§ GOAL OF THE EXERCISE:
Write out the entries verbatim and leave the images out of the copy.

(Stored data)
· · · · ·

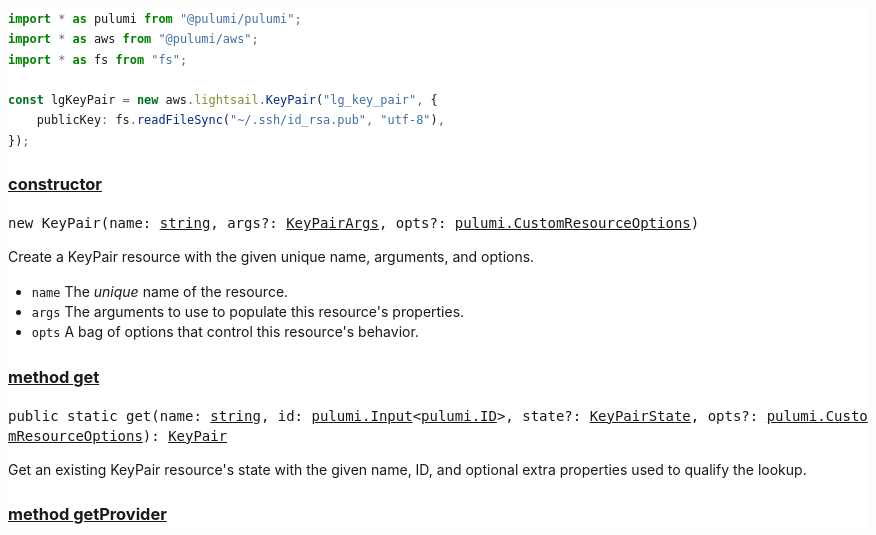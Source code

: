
 ```typescript
import * as pulumi from "@pulumi/pulumi";
import * as aws from "@pulumi/aws";
import * as fs from "fs";

const lgKeyPair = new aws.lightsail.KeyPair("lg_key_pair", {
    publicKey: fs.readFileSync("~/.ssh/id_rsa.pub", "utf-8"),
});
```

<h3 class="pdoc-member-header" id="KeyPair-constructor">
<a class="pdoc-child-name" href="https://github.com/pulumi/pulumi-aws/blob/b7682121f187ea9aa41fab1813822dd68dbe7ff7/sdk/nodejs/lightsail/keyPair.ts#L99"> <b>constructor</b></a>
</h3>
<div class="pdoc-member-contents" markdown="1">

<pre class="highlight"><span class='kd'></span><span class='kd'>new</span> KeyPair(name: <span class='kd'><a href='https://developer.mozilla.org/en-US/docs/Web/JavaScript/Reference/Global_Objects/String'>string</a></span>, args?: <a href='#KeyPairArgs'>KeyPairArgs</a>, opts?: <a href='https://pulumi.io/reference/pkg/nodejs/@pulumi/pulumi/#CustomResourceOptions'>pulumi.CustomResourceOptions</a>)</pre>


Create a KeyPair resource with the given unique name, arguments, and options.

* `name` The _unique_ name of the resource.
* `args` The arguments to use to populate this resource&#39;s properties.
* `opts` A bag of options that control this resource&#39;s behavior.

</div>
<h3 class="pdoc-member-header" id="KeyPair-get">
<a class="pdoc-child-name" href="https://github.com/pulumi/pulumi-aws/blob/b7682121f187ea9aa41fab1813822dd68dbe7ff7/sdk/nodejs/lightsail/keyPair.ts#L56">method <b>get</b></a>
</h3>
<div class="pdoc-member-contents" markdown="1">

<pre class="highlight"><span class='kd'>public static </span>get(name: <span class='kd'><a href='https://developer.mozilla.org/en-US/docs/Web/JavaScript/Reference/Global_Objects/String'>string</a></span>, id: <a href='https://pulumi.io/reference/pkg/nodejs/@pulumi/pulumi/#Input'>pulumi.Input</a>&lt;<a href='https://pulumi.io/reference/pkg/nodejs/@pulumi/pulumi/#ID'>pulumi.ID</a>&gt;, state?: <a href='#KeyPairState'>KeyPairState</a>, opts?: <a href='https://pulumi.io/reference/pkg/nodejs/@pulumi/pulumi/#CustomResourceOptions'>pulumi.CustomResourceOptions</a>): <a href='#KeyPair'>KeyPair</a></pre>


Get an existing KeyPair resource's state with the given name, ID, and optional extra
properties used to qualify the lookup.

</div>
<h3 class="pdoc-member-header" id="KeyPair-getProvider">
<a class="pdoc-child-name" href="https://github.com/pulumi/pulumi-aws/blob/b7682121f187ea9aa41fab1813822dd68dbe7ff7/sdk/nodejs/node_modules/@pulumi/pulumi/resource.d.ts#L14">method <b>getProvider</b></a>
</h3>
<div class="pdoc-member-contents" markdown="1">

· · · · ·

§ SOLUTION TO THE PROBLEM:
Source code

:
 ```typescript
import * as pulumi from "@pulumi/pulumi";
import * as aws from "@pulumi/aws";
import * as fs from "fs";

const lgKeyPair = new aws.lightsail.KeyPair("lg_key_pair", {
    publicKey: fs.readFileSync("~/.ssh/id_rsa.pub", "utf-8"),
});
```

<h3 class="pdoc-member-header" id="KeyPair-constructor">
<a class="pdoc-child-name" href="https://github.com/pulumi/pulumi-aws/blob/b7682121f187ea9aa41fab1813822dd68dbe7ff7/sdk/nodejs/lightsail/keyPair.ts#L99"> <b>constructor</b></a>
</h3>
<div class="pdoc-member-contents" markdown="1">

<pre class="highlight"><span class='kd'></span><span class='kd'>new</span> KeyPair(name: <span class='kd'><a href='https://developer.mozilla.org/en-US/docs/Web/JavaScript/Reference/Global_Objects/String'>string</a></span>, args?: <a href='#KeyPairArgs'>KeyPairArgs</a>, opts?: <a href='https://pulumi.io/reference/pkg/nodejs/@pulumi/pulumi/#CustomResourceOptions'>pulumi.CustomResourceOptions</a>)</pre>


Create a KeyPair resource with the given unique name, arguments, and options.

* `name` The _unique_ name of the resource.
* `args` The arguments to use to populate this resource&#39;s properties.
* `opts` A bag of options that control this resource&#39;s behavior.

</div>
<h3 class="pdoc-member-header" id="KeyPair-get">
<a class="pdoc-child-name" href="https://github.com/pulumi/pulumi-aws/blob/b7682121f187ea9aa41fab1813822dd68dbe7ff7/sdk/nodejs/lightsail/keyPair.ts#L56">method <b>get</b></a>
</h3>
<div class="pdoc-member-contents" markdown="1">

<pre class="highlight"><span class='kd'>public static </span>get(name: <span class='kd'><a href='https://developer.mozilla.org/en-US/docs/Web/JavaScript/Reference/Global_Objects/String'>string</a></span>, id: <a href='https://pulumi.io/reference/pkg/nodejs/@pulumi/pulumi/#Input'>pulumi.Input</a>&lt;<a href='https://pulumi.io/reference/pkg/nodejs/@pulumi/pulumi/#ID'>pulumi.ID</a>&gt;, state?: <a href='#KeyPairState'>KeyPairState</a>, opts?: <a href='https://pulumi.io/reference/pkg/nodejs/@pulumi/pulumi/#CustomResourceOptions'>pulumi.CustomResourceOptions</a>): <a href='#KeyPair'>KeyPair</a></pre>


Get an existing KeyPair resource's state with the given name, ID, and optional extra
properties used to qualify the lookup.

</div>
<h3 class="pdoc-member-header" id="KeyPair-getProvider">
<a class="pdoc-child-name" href="https://github.com/pulumi/pulumi-aws/blob/b7682121f187ea9aa41fab1813822dd68dbe7ff7/sdk/nodejs/node_modules/@pulumi/pulumi/resource.d.ts#L14">method <b>getProvider</b></a>
</h3>
<div class="pdoc-member-contents" markdown="1">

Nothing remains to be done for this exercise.